Recorded information Start Marker
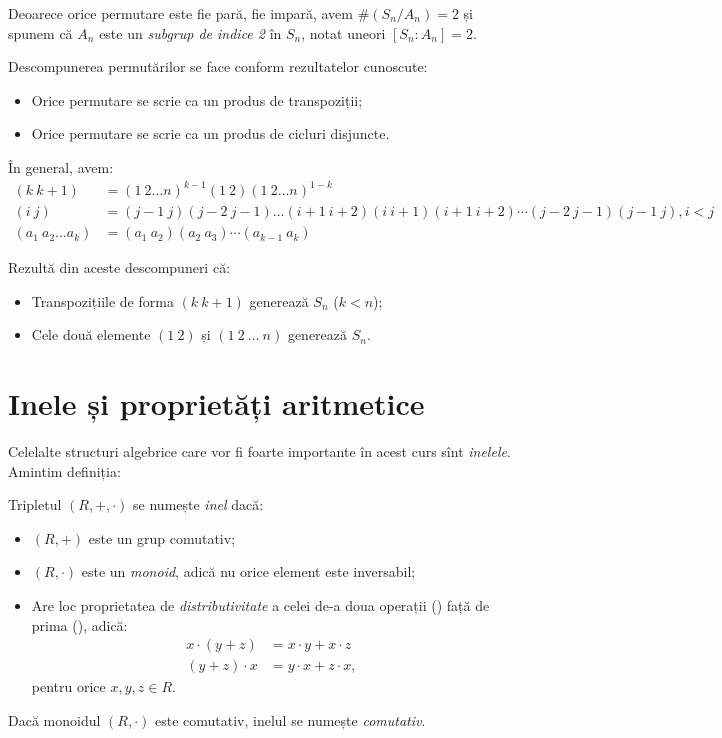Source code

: Deoarece orice permutare este fie pară, fie impară, avem $\#(S_n/A_n) = 2$
și spunem că $ A_n $ este un \emph{subgrup de indice 2} în $ S_n $, notat
uneori $ [S_n : A_n] = 2 $.

Descompunerea permutărilor se face conform rezultatelor cunoscute:
\begin{itemize}
\item Orice permutare se scrie ca un produs de transpoziții;
\item Orice permutare se scrie ca un produs de cicluri disjuncte.
\end{itemize}

În general, avem:
\begin{align*}
  (k \ k+1) &= (1 \ 2 \dots n)^{k-1}(1 \ 2)(1 \ 2 \dots n)^{1-k} \\
  (i \ j) &= (j-1 \ j)(j-2 \ j-1) \dots (i+1 \ i+2) (i \ i+1) (i+1 \ i+2) \cdots %
            (j-2 \ j-1)(j-1 \ j), i < j \\
  (a_1 \ a_2 \dots a_k) &= (a_1 \ a_2)(a_2 \ a_3) \cdots (a_{k-1} \ a_k)
\end{align*}

Rezultă din aceste descompuneri că:
\begin{itemize}
\item Transpozițiile de forma $ (k \ k+1) $ generează $ S_n $ ($ k < n $);
\item Cele două elemente $ (1 \ 2) $ și $ (1 \ 2 \ \dots \ n ) $ generează $ S_n $.
\end{itemize}


\section{Inele și proprietăți aritmetice}

Celelalte structuri algebrice care vor fi foarte importante în acest curs
sînt \emph{inelele}. Amintim definiția:
\begin{definition}\label{def:inel} 
  Tripletul $(R, +, \cdot)$ se numește \emph{inel} dacă:
  \begin{itemize}
  \item $ (R, +) $ este un grup comutativ;
  \item $ (R, \cdot) $ este un \emph{monoid}, adică nu orice element este inversabil;
  \item Are loc proprietatea de \emph{distributivitate} a celei de-a doua operații
    () față de prima (), adică:
    \begin{align*}
      x \cdot (y + z) &= x \cdot y + x \cdot z \\
      (y + z) \cdot x &= y\cdot x + z \cdot x,
    \end{align*}
    pentru orice $ x, y, z \in R $.
  \end{itemize}
  Dacă monoidul $ (R, \cdot) $ este comutativ, inelul se numește \emph{comutativ}.
\end{definition}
Recorded information End Marker
Task -> Type the entries again verbatim. Drop the images.

Solution to the problem ->
Source code

: Deoarece orice permutare este fie pară, fie impară, avem $\#(S_n/A_n) = 2$
și spunem că $ A_n $ este un \emph{subgrup de indice 2} în $ S_n $, notat
uneori $ [S_n : A_n] = 2 $.

Descompunerea permutărilor se face conform rezultatelor cunoscute:
\begin{itemize}
\item Orice permutare se scrie ca un produs de transpoziții;
\item Orice permutare se scrie ca un produs de cicluri disjuncte.
\end{itemize}

În general, avem:
\begin{align*}
  (k \ k+1) &= (1 \ 2 \dots n)^{k-1}(1 \ 2)(1 \ 2 \dots n)^{1-k} \\
  (i \ j) &= (j-1 \ j)(j-2 \ j-1) \dots (i+1 \ i+2) (i \ i+1) (i+1 \ i+2) \cdots %
            (j-2 \ j-1)(j-1 \ j), i < j \\
  (a_1 \ a_2 \dots a_k) &= (a_1 \ a_2)(a_2 \ a_3) \cdots (a_{k-1} \ a_k)
\end{align*}

Rezultă din aceste descompuneri că:
\begin{itemize}
\item Transpozițiile de forma $ (k \ k+1) $ generează $ S_n $ ($ k < n $);
\item Cele două elemente $ (1 \ 2) $ și $ (1 \ 2 \ \dots \ n ) $ generează $ S_n $.
\end{itemize}


\section{Inele și proprietăți aritmetice}

Celelalte structuri algebrice care vor fi foarte importante în acest curs
sînt \emph{inelele}. Amintim definiția:
\begin{definition}\label{def:inel} 
  Tripletul $(R, +, \cdot)$ se numește \emph{inel} dacă:
  \begin{itemize}
  \item $ (R, +) $ este un grup comutativ;
  \item $ (R, \cdot) $ este un \emph{monoid}, adică nu orice element este inversabil;
  \item Are loc proprietatea de \emph{distributivitate} a celei de-a doua operații
    () față de prima (), adică:
    \begin{align*}
      x \cdot (y + z) &= x \cdot y + x \cdot z \\
      (y + z) \cdot x &= y\cdot x + z \cdot x,
    \end{align*}
    pentru orice $ x, y, z \in R $.
  \end{itemize}
  Dacă monoidul $ (R, \cdot) $ este comutativ, inelul se numește \emph{comutativ}.
\end{definition}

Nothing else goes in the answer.